Top of Extracted data

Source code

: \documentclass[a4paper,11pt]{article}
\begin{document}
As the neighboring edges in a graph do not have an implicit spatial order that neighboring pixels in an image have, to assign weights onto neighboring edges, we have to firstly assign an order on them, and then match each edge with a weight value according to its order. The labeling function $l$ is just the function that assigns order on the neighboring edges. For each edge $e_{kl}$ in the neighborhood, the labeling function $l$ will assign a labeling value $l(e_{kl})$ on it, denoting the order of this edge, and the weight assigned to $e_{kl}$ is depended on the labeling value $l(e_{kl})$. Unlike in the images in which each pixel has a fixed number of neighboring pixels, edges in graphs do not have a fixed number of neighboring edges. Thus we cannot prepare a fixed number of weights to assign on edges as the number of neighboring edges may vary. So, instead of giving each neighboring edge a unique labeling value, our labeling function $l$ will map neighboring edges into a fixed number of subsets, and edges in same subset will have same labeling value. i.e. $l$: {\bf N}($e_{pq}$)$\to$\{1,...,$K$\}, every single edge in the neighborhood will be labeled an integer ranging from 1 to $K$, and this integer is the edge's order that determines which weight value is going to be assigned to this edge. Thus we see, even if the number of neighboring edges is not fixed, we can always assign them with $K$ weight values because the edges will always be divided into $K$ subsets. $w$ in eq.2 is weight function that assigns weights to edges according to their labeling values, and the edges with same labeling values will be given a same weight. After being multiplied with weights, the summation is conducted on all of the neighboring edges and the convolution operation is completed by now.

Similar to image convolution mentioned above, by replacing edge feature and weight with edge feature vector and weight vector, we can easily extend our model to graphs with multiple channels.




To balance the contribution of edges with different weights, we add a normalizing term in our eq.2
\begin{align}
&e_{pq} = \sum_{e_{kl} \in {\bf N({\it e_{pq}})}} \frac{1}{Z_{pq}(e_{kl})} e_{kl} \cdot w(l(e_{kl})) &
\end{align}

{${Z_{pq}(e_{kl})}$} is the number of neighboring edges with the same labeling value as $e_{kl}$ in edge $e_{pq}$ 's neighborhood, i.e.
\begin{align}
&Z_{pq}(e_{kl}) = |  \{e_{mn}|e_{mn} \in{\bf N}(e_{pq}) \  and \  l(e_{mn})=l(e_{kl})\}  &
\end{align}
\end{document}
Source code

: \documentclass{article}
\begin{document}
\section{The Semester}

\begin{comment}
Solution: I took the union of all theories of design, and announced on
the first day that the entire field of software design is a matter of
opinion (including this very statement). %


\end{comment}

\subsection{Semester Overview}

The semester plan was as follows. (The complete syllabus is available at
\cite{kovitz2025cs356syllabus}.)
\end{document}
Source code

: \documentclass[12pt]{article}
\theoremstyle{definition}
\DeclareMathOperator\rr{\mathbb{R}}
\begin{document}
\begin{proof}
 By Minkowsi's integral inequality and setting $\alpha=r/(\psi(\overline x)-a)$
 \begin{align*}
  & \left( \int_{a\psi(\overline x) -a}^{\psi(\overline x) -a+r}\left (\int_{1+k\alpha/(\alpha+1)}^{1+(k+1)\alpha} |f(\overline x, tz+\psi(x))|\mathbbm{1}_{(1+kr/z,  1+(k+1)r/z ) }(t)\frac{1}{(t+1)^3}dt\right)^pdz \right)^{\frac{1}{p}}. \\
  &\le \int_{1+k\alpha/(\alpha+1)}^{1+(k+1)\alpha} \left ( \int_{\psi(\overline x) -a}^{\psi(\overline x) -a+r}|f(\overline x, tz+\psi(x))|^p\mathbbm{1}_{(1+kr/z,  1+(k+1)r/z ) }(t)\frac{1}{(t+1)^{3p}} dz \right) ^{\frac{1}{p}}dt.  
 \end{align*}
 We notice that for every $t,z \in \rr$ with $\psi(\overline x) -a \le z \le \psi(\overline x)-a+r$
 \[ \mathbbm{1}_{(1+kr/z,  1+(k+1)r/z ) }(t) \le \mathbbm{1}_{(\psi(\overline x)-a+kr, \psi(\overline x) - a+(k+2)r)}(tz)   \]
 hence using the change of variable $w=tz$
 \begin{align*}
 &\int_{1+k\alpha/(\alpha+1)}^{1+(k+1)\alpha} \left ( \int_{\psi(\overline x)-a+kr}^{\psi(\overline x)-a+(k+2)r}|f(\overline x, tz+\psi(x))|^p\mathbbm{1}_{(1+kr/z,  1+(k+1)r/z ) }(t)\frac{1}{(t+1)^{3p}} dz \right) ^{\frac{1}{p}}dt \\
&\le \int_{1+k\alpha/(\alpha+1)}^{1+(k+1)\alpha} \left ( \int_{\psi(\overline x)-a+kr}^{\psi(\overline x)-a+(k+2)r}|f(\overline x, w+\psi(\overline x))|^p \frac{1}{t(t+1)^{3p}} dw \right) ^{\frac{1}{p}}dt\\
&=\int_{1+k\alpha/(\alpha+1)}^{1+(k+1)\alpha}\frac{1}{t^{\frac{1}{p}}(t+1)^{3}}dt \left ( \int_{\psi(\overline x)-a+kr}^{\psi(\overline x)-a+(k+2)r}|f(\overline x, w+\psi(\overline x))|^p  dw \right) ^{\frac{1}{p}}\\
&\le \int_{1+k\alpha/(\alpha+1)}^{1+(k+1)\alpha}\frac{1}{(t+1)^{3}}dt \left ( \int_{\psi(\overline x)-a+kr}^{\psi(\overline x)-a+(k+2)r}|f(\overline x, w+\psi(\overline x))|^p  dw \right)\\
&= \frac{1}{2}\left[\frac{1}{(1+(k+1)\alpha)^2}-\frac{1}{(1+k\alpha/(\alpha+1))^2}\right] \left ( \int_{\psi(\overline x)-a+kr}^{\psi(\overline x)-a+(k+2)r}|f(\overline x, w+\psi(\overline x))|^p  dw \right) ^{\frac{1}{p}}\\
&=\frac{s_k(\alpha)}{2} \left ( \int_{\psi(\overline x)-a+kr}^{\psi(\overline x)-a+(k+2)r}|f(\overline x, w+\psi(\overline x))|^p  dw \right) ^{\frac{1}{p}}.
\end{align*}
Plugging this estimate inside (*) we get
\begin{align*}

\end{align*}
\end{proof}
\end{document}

Bottom of Extracted data
Top of Extracted data

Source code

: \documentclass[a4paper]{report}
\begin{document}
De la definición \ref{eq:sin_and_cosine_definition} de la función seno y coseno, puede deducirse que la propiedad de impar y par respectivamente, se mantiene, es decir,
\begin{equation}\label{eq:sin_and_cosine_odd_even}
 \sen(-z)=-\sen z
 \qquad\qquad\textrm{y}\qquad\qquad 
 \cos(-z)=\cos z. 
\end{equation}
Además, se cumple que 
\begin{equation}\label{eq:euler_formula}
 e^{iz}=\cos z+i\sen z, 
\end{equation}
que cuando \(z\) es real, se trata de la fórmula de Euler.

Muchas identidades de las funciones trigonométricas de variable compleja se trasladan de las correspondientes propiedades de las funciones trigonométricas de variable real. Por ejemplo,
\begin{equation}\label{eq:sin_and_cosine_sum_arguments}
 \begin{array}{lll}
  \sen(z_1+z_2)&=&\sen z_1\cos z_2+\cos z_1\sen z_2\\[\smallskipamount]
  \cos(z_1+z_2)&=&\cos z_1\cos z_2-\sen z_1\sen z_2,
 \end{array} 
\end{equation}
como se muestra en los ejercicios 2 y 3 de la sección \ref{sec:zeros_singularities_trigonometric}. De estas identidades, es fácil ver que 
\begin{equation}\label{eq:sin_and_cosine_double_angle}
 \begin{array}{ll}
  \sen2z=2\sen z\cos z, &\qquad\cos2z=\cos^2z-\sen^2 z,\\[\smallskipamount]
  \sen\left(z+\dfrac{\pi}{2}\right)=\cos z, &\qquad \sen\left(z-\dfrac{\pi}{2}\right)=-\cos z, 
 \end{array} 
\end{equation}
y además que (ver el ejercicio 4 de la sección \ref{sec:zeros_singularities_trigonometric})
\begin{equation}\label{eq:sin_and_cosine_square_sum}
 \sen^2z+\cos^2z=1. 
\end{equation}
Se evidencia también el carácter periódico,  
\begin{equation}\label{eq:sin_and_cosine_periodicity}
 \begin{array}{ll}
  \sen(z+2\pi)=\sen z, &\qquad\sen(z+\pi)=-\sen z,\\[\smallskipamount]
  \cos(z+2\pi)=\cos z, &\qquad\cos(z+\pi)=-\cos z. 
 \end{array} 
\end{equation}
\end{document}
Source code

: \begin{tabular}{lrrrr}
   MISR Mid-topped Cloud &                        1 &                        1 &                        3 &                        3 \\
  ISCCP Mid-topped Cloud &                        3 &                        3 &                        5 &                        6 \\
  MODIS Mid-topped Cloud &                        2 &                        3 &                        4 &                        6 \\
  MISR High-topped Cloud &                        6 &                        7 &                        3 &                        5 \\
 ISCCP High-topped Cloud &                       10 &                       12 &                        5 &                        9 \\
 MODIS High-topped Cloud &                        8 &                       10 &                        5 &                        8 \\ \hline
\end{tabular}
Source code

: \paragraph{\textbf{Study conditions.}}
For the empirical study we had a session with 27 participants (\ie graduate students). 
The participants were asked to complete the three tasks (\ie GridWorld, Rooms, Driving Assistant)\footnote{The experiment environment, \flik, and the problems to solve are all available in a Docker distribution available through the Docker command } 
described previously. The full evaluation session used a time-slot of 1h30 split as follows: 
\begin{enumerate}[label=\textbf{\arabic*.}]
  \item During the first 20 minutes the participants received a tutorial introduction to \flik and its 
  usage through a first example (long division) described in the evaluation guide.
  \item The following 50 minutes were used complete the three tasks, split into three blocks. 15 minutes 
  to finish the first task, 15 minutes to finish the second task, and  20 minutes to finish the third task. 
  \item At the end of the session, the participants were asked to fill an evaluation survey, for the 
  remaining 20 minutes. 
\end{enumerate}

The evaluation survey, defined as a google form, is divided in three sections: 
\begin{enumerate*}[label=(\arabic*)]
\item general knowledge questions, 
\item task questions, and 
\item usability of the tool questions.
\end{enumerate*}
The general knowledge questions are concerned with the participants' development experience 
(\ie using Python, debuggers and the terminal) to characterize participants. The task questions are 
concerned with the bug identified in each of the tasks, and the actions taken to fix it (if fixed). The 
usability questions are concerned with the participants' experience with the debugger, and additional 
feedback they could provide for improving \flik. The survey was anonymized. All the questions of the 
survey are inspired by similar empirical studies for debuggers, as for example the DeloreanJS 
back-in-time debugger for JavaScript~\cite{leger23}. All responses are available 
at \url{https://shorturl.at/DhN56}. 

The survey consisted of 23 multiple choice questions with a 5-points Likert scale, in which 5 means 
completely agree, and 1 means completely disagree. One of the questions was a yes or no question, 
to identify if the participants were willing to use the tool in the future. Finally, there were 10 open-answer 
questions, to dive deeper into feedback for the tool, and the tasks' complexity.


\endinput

Bottom of Extracted data

Exercise :: Report, from the entries above, each line where "split" is found.

Written reply ::
described previously. The full evaluation session used a time-slot of 1h30 split as follows: 
  \item The following 50 minutes were used complete the three tasks, split into three blocks. 15 minutes 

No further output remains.